Data items:
=== Begin Enclosure ===
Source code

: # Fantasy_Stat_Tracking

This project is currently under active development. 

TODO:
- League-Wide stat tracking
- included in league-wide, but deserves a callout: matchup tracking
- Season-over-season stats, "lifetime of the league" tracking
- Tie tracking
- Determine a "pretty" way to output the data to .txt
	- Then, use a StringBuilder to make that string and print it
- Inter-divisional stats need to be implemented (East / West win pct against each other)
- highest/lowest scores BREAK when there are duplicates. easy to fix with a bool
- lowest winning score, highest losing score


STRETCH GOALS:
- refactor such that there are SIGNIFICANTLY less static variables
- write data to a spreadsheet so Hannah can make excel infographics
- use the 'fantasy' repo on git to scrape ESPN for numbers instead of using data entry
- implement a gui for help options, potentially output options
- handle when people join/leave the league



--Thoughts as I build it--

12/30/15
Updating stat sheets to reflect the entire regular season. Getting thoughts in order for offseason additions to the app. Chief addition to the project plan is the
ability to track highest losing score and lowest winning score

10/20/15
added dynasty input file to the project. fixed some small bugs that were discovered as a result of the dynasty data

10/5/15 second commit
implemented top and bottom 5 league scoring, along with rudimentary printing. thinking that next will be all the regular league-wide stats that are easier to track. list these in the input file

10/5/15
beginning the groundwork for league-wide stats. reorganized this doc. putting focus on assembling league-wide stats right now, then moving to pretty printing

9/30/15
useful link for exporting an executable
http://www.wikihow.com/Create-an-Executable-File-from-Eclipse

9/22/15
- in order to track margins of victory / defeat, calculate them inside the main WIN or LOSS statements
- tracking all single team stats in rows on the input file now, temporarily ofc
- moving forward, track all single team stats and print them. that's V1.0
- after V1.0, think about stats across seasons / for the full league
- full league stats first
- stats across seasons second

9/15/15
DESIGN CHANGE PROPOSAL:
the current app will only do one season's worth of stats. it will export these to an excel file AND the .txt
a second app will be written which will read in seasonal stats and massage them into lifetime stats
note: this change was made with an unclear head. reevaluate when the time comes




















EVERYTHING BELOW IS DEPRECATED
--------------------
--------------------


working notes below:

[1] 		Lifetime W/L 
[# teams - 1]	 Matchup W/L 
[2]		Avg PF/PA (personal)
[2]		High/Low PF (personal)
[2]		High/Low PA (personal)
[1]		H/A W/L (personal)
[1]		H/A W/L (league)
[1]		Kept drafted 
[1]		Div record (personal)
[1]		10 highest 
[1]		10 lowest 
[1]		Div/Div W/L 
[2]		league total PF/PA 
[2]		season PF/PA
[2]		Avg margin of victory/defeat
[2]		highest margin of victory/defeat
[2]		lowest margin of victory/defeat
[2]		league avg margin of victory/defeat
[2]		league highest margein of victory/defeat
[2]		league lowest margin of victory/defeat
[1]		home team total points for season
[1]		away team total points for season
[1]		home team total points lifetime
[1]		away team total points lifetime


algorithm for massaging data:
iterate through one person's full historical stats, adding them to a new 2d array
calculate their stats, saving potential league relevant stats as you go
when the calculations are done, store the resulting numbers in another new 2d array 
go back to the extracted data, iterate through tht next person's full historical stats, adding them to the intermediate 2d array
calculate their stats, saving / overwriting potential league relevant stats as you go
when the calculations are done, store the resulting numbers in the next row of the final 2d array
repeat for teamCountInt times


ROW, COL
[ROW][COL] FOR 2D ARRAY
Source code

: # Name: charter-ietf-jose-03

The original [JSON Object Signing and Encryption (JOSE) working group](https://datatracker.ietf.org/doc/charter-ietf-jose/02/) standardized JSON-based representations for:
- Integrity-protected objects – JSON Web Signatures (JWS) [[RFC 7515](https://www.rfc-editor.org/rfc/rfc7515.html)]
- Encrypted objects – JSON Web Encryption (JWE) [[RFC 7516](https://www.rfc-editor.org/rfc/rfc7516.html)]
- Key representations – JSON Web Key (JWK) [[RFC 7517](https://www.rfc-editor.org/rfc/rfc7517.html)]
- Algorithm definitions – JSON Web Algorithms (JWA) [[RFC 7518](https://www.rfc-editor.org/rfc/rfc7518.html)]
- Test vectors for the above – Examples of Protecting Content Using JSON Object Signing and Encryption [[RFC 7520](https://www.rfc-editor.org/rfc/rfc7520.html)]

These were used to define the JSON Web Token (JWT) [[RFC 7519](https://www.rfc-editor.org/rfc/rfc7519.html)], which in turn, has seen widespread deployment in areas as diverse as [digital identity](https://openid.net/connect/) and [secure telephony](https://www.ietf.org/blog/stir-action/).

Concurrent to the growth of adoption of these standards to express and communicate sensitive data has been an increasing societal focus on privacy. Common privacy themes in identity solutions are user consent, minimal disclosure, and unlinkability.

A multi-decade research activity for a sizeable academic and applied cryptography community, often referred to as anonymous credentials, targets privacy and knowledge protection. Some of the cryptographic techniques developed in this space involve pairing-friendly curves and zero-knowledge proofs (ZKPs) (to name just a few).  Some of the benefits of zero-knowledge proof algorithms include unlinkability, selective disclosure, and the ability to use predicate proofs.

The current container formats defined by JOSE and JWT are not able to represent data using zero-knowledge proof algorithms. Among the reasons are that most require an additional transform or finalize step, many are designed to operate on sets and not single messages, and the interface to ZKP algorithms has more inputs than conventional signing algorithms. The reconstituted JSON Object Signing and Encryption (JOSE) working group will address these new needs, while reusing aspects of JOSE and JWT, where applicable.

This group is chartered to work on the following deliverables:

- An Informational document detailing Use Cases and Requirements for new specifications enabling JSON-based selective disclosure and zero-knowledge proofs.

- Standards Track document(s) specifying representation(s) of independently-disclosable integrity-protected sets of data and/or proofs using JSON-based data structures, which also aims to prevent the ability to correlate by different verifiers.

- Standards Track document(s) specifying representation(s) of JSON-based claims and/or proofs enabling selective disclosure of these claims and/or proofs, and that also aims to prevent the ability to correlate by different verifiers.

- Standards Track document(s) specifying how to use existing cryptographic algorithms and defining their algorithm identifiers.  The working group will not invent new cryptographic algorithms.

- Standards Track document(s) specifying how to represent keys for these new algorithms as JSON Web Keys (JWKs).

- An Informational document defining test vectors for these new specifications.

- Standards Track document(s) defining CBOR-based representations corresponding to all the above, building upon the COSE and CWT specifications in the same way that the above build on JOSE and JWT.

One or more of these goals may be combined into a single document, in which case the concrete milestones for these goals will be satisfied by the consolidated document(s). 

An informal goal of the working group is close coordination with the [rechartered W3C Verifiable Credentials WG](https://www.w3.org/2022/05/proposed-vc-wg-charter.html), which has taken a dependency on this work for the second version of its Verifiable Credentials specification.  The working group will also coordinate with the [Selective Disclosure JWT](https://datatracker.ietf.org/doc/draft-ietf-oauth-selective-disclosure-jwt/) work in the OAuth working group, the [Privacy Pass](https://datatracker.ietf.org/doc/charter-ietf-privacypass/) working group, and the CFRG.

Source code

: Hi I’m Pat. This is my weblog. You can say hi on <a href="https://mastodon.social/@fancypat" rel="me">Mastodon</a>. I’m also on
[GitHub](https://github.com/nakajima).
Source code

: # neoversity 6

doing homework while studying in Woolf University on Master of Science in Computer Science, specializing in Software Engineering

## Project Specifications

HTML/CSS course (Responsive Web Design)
=== End Enclosure ===
Problem to solve: Look above for the line with "- handle when people join/leave the league" and the line with "Updating stat sheets", and reproduce exactly those two lines plus every line between, nothing more.

Solved exercise:
- handle when people join/leave the league



--Thoughts as I build it--

12/30/15
Updating stat sheets to reflect the entire regular season. Getting thoughts in order for offseason additions to the app. Chief addition to the project plan is the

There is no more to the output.